**WHAT YOU SHOULD DO**: Where does the word "validity" appear in the entries below? Copy each line that holds it.
*** GIVEN RECORDS ***
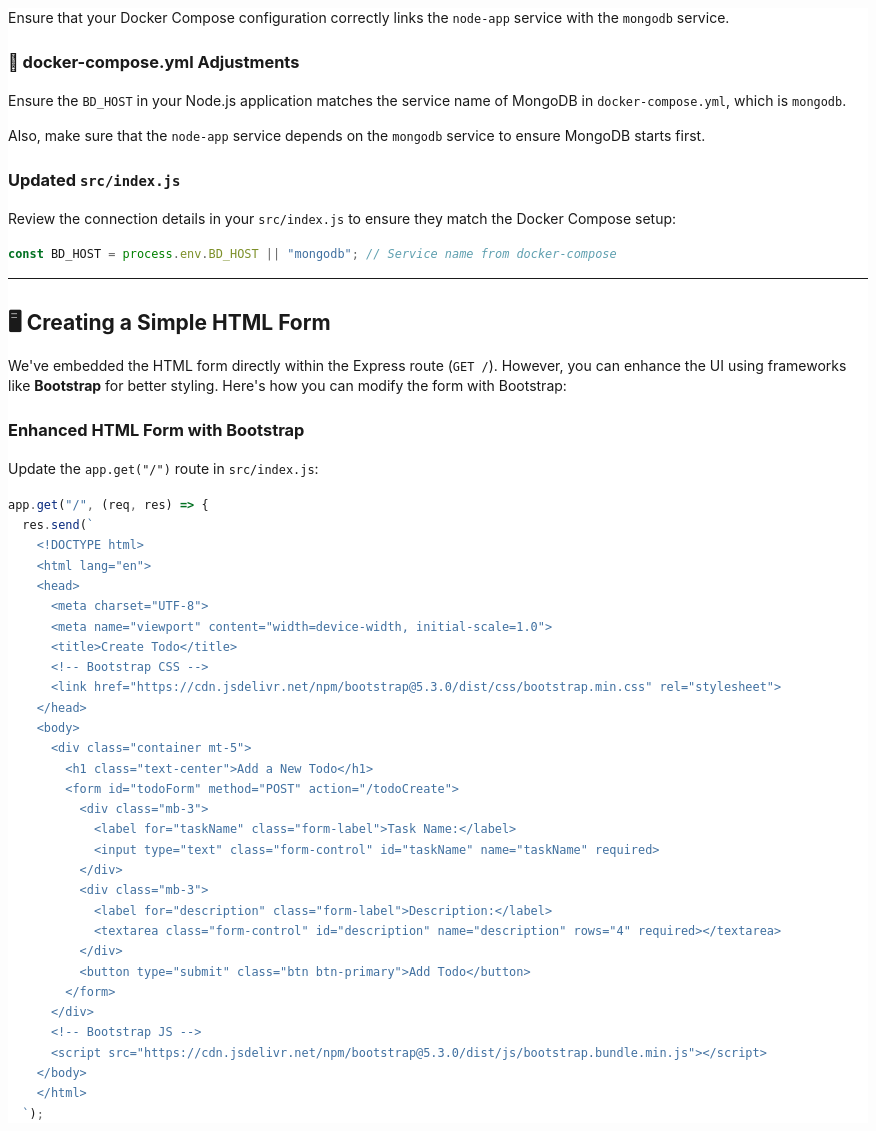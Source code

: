 Ensure that your Docker Compose configuration correctly links the `node-app` service with the `mongodb` service.

### 📝 docker-compose.yml Adjustments

Ensure the `BD_HOST` in your Node.js application matches the service name of MongoDB in `docker-compose.yml`, which is `mongodb`.

Also, make sure that the `node-app` service depends on the `mongodb` service to ensure MongoDB starts first.

### Updated `src/index.js`

Review the connection details in your `src/index.js` to ensure they match the Docker Compose setup:

```javascript
const BD_HOST = process.env.BD_HOST || "mongodb"; // Service name from docker-compose
```

---

## 🖥️ Creating a Simple HTML Form

We've embedded the HTML form directly within the Express route (`GET /`). However, you can enhance the UI using frameworks like **Bootstrap** for better styling. Here's how you can modify the form with Bootstrap:

### Enhanced HTML Form with Bootstrap

Update the `app.get("/")` route in `src/index.js`:

```javascript
app.get("/", (req, res) => {
  res.send(`
    <!DOCTYPE html>
    <html lang="en">
    <head>
      <meta charset="UTF-8">
      <meta name="viewport" content="width=device-width, initial-scale=1.0">
      <title>Create Todo</title>
      <!-- Bootstrap CSS -->
      <link href="https://cdn.jsdelivr.net/npm/bootstrap@5.3.0/dist/css/bootstrap.min.css" rel="stylesheet">
    </head>
    <body>
      <div class="container mt-5">
        <h1 class="text-center">Add a New Todo</h1>
        <form id="todoForm" method="POST" action="/todoCreate">
          <div class="mb-3">
            <label for="taskName" class="form-label">Task Name:</label>
            <input type="text" class="form-control" id="taskName" name="taskName" required>
          </div>
          <div class="mb-3">
            <label for="description" class="form-label">Description:</label>
            <textarea class="form-control" id="description" name="description" rows="4" required></textarea>
          </div>
          <button type="submit" class="btn btn-primary">Add Todo</button>
        </form>
      </div>
      <!-- Bootstrap JS -->
      <script src="https://cdn.jsdelivr.net/npm/bootstrap@5.3.0/dist/js/bootstrap.bundle.min.js"></script>
    </body>
    </html>
  `);
```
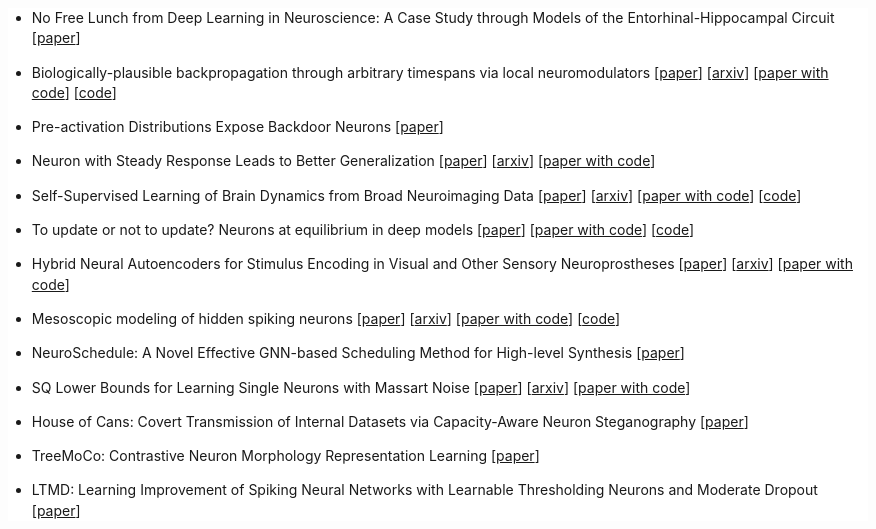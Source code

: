 - No Free Lunch from Deep Learning in Neuroscience: A Case Study through Models of the Entorhinal-Hippocampal Circuit [[paper](https://proceedings.neurips.cc/paper_files/paper/2022/hash/66808849a9f5d8e2d00dbdc844de6333-Abstract-Conference.html)]

- Biologically-plausible backpropagation through arbitrary timespans via local neuromodulators [[paper](https://proceedings.neurips.cc/paper_files/paper/2022/hash/6fca3ed3c54ffeae947ae668a0841ab2-Abstract-Conference.html)] [[arxiv](https://arxiv.org/abs/2206.01338)] [[paper with code](https://paperswithcode.com/paper/biologically-plausible-backpropagation)] [[code](https://github.com/helena-yuhan-liu/modprop)]

- Pre-activation Distributions Expose Backdoor Neurons [[paper](https://proceedings.neurips.cc/paper_files/paper/2022/hash/76917808731dae9e6d62c2a7a6afb542-Abstract-Conference.html)]

- Neuron with Steady Response Leads to Better Generalization [[paper](https://proceedings.neurips.cc/paper_files/paper/2022/hash/848784373188ddf641079524e89e0ac9-Abstract-Conference.html)] [[arxiv](https://arxiv.org/abs/2111.15414)] [[paper with code](https://paperswithcode.com/paper/neuron-with-steady-response-leads-to-better)]

- Self-Supervised Learning of Brain Dynamics from Broad Neuroimaging Data [[paper](https://proceedings.neurips.cc/paper_files/paper/2022/hash/8600a9df1a087a9a66900cc8c948c3f0-Abstract-Conference.html)] [[arxiv](https://arxiv.org/abs/2206.11417)] [[paper with code](https://paperswithcode.com/paper/self-supervised-learning-of-brain-dynamics)] [[code](https://github.com/athms/learning-from-brains)]

- To update or not to update? Neurons at equilibrium in deep models [[paper](https://proceedings.neurips.cc/paper_files/paper/2022/hash/8b2fc235787852ead92da2268cd9e90c-Abstract-Conference.html)] [[paper with code](https://paperswithcode.com/paper/to-update-or-not-to-update-neurons-at)] [[code](https://github.com/eidoslab/neq)]

- Hybrid Neural Autoencoders for Stimulus Encoding in Visual and Other Sensory Neuroprostheses [[paper](https://proceedings.neurips.cc/paper_files/paper/2022/hash/8e9a6582caa59fda0302349702965171-Abstract-Conference.html)] [[arxiv](https://arxiv.org/abs/2205.13623)] [[paper with code](https://paperswithcode.com/paper/a-hybrid-neural-autoencoder-for-sensory)]

- Mesoscopic modeling of hidden spiking neurons [[paper](https://proceedings.neurips.cc/paper_files/paper/2022/hash/953e742190ca02fc8f9f710052f2fead-Abstract-Conference.html)] [[arxiv](https://arxiv.org/abs/2205.13493)] [[paper with code](https://paperswithcode.com/paper/mesoscopic-modeling-of-hidden-spiking-neurons)] [[code](https://github.com/epfl-lcn/neulvm)]

- NeuroSchedule: A Novel Effective GNN-based Scheduling Method for High-level Synthesis [[paper](https://proceedings.neurips.cc/paper_files/paper/2022/hash/964b1c8dd5667fd647c09c8772829fd1-Abstract-Conference.html)]

- SQ Lower Bounds for Learning Single Neurons with Massart Noise [[paper](https://proceedings.neurips.cc/paper_files/paper/2022/hash/97b983c974551153d20ddfabb62a5203-Abstract-Conference.html)] [[arxiv](https://arxiv.org/abs/2210.09949)] [[paper with code](https://paperswithcode.com/paper/sq-lower-bounds-for-learning-single-neurons)]

- House of Cans: Covert Transmission of Internal Datasets via Capacity-Aware Neuron Steganography [[paper](https://proceedings.neurips.cc/paper_files/paper/2022/hash/9d65080f3be61f4dcc5ca4c293308104-Abstract-Conference.html)]

- TreeMoCo: Contrastive Neuron Morphology Representation Learning [[paper](https://proceedings.neurips.cc/paper_files/paper/2022/hash/9f989633ffbd47a83caddacad0f0261f-Abstract-Conference.html)]

- LTMD: Learning Improvement of Spiking Neural Networks with Learnable Thresholding Neurons and Moderate Dropout [[paper](https://proceedings.neurips.cc/paper_files/paper/2022/hash/b5fd95d6b16d3172e307103a97f19e1b-Abstract-Conference.html)]
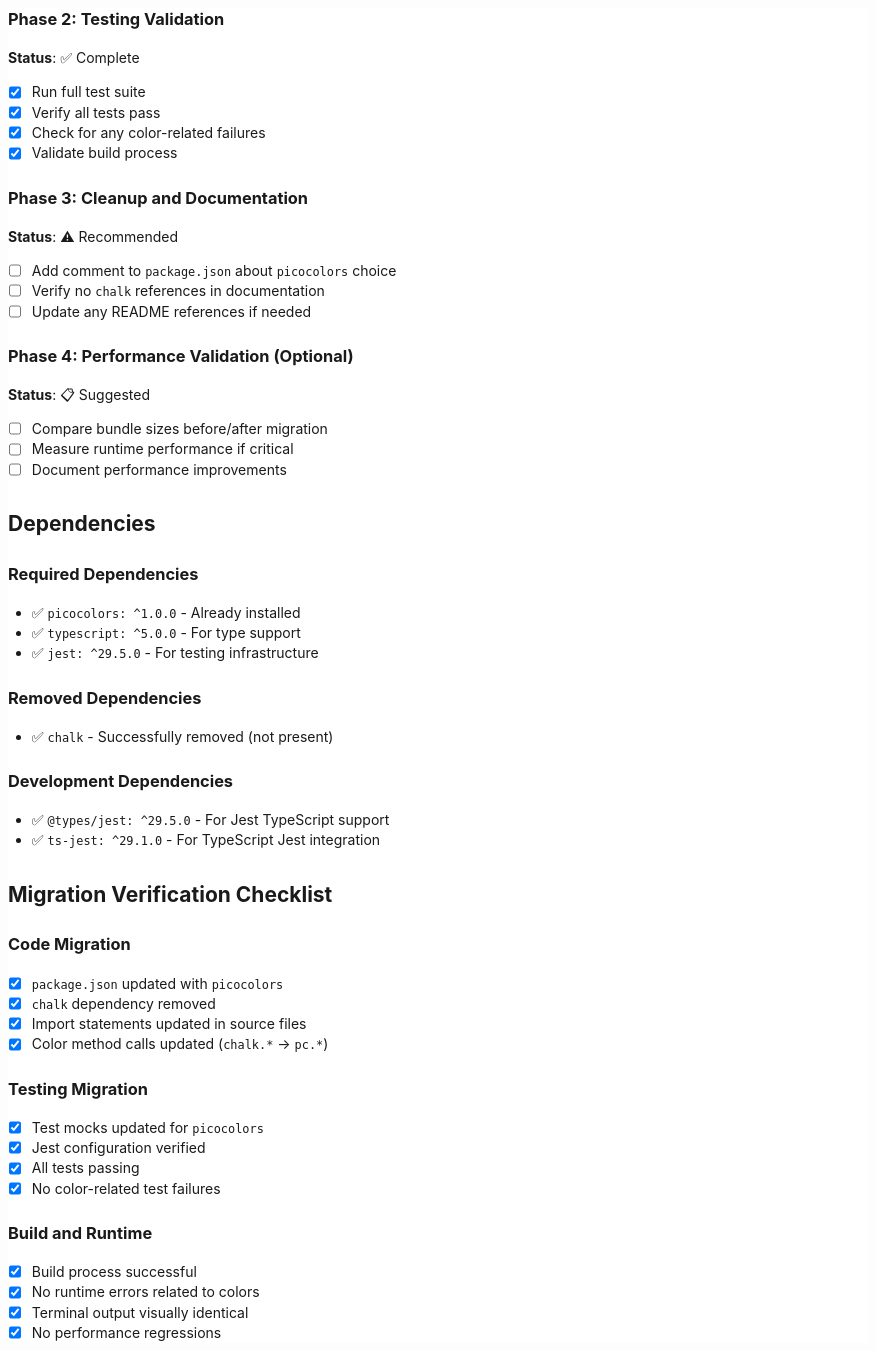 ### Phase 2: Testing Validation
**Status**: ✅ Complete
- [x] Run full test suite
- [x] Verify all tests pass
- [x] Check for any color-related failures
- [x] Validate build process

### Phase 3: Cleanup and Documentation
**Status**: ⚠️ Recommended
- [ ] Add comment to `package.json` about `picocolors` choice
- [ ] Verify no `chalk` references in documentation
- [ ] Update any README references if needed

### Phase 4: Performance Validation (Optional)
**Status**: 📋 Suggested
- [ ] Compare bundle sizes before/after migration
- [ ] Measure runtime performance if critical
- [ ] Document performance improvements

## Dependencies

### Required Dependencies
- ✅ `picocolors: ^1.0.0` - Already installed
- ✅ `typescript: ^5.0.0` - For type support
- ✅ `jest: ^29.5.0` - For testing infrastructure

### Removed Dependencies
- ✅ `chalk` - Successfully removed (not present)

### Development Dependencies
- ✅ `@types/jest: ^29.5.0` - For Jest TypeScript support
- ✅ `ts-jest: ^29.1.0` - For TypeScript Jest integration

## Migration Verification Checklist

### Code Migration
- [x] `package.json` updated with `picocolors`
- [x] `chalk` dependency removed
- [x] Import statements updated in source files
- [x] Color method calls updated (`chalk.*` → `pc.*`)

### Testing Migration
- [x] Test mocks updated for `picocolors`
- [x] Jest configuration verified
- [x] All tests passing
- [x] No color-related test failures

### Build and Runtime
- [x] Build process successful
- [x] No runtime errors related to colors
- [x] Terminal output visually identical
- [x] No performance regressions
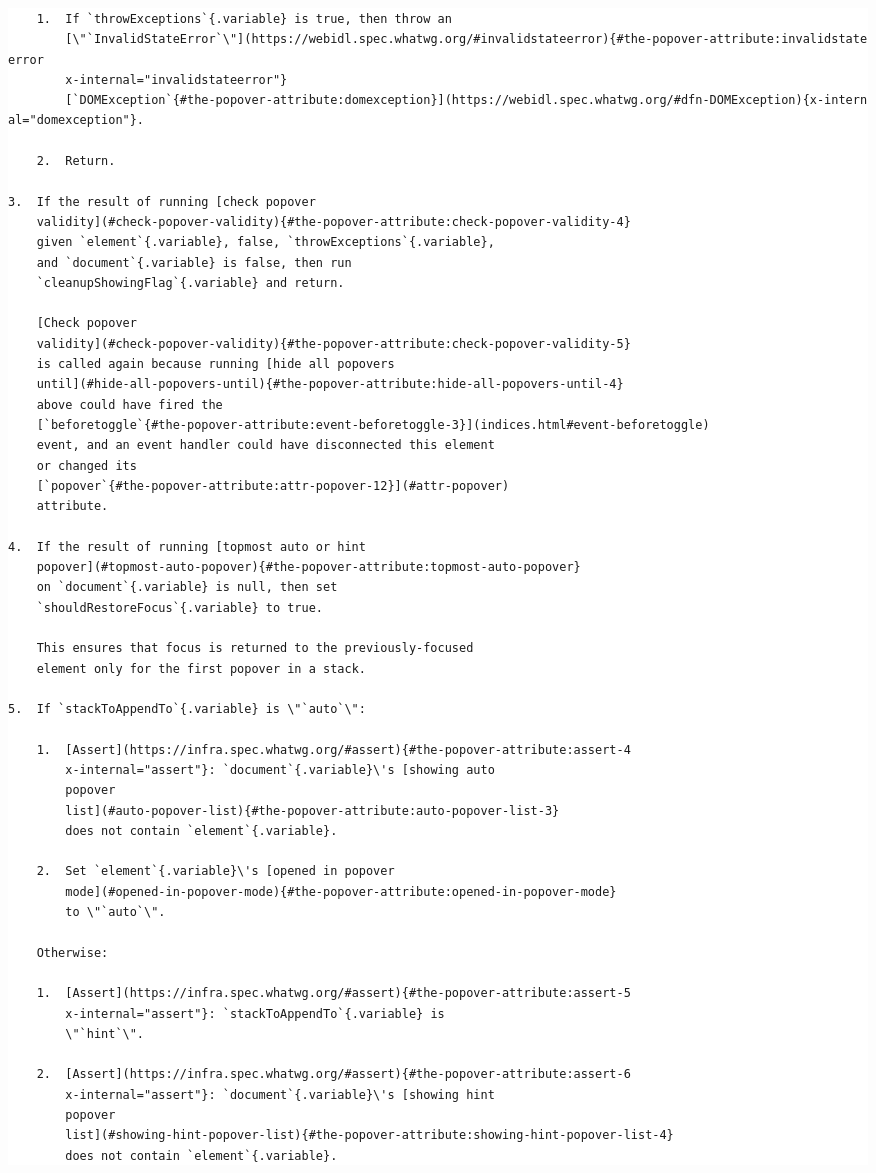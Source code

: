         1.  If `throwExceptions`{.variable} is true, then throw an
            [\"`InvalidStateError`\"](https://webidl.spec.whatwg.org/#invalidstateerror){#the-popover-attribute:invalidstateerror
            x-internal="invalidstateerror"}
            [`DOMException`{#the-popover-attribute:domexception}](https://webidl.spec.whatwg.org/#dfn-DOMException){x-internal="domexception"}.

        2.  Return.

    3.  If the result of running [check popover
        validity](#check-popover-validity){#the-popover-attribute:check-popover-validity-4}
        given `element`{.variable}, false, `throwExceptions`{.variable},
        and `document`{.variable} is false, then run
        `cleanupShowingFlag`{.variable} and return.

        [Check popover
        validity](#check-popover-validity){#the-popover-attribute:check-popover-validity-5}
        is called again because running [hide all popovers
        until](#hide-all-popovers-until){#the-popover-attribute:hide-all-popovers-until-4}
        above could have fired the
        [`beforetoggle`{#the-popover-attribute:event-beforetoggle-3}](indices.html#event-beforetoggle)
        event, and an event handler could have disconnected this element
        or changed its
        [`popover`{#the-popover-attribute:attr-popover-12}](#attr-popover)
        attribute.

    4.  If the result of running [topmost auto or hint
        popover](#topmost-auto-popover){#the-popover-attribute:topmost-auto-popover}
        on `document`{.variable} is null, then set
        `shouldRestoreFocus`{.variable} to true.

        This ensures that focus is returned to the previously-focused
        element only for the first popover in a stack.

    5.  If `stackToAppendTo`{.variable} is \"`auto`\":

        1.  [Assert](https://infra.spec.whatwg.org/#assert){#the-popover-attribute:assert-4
            x-internal="assert"}: `document`{.variable}\'s [showing auto
            popover
            list](#auto-popover-list){#the-popover-attribute:auto-popover-list-3}
            does not contain `element`{.variable}.

        2.  Set `element`{.variable}\'s [opened in popover
            mode](#opened-in-popover-mode){#the-popover-attribute:opened-in-popover-mode}
            to \"`auto`\".

        Otherwise:

        1.  [Assert](https://infra.spec.whatwg.org/#assert){#the-popover-attribute:assert-5
            x-internal="assert"}: `stackToAppendTo`{.variable} is
            \"`hint`\".

        2.  [Assert](https://infra.spec.whatwg.org/#assert){#the-popover-attribute:assert-6
            x-internal="assert"}: `document`{.variable}\'s [showing hint
            popover
            list](#showing-hint-popover-list){#the-popover-attribute:showing-hint-popover-list-4}
            does not contain `element`{.variable}.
*** End of GIVEN RECORDS ***
**EXERCISE SOLUTION**:
        validity](#check-popover-validity){#the-popover-attribute:check-popover-validity-4}
        validity](#check-popover-validity){#the-popover-attribute:check-popover-validity-5}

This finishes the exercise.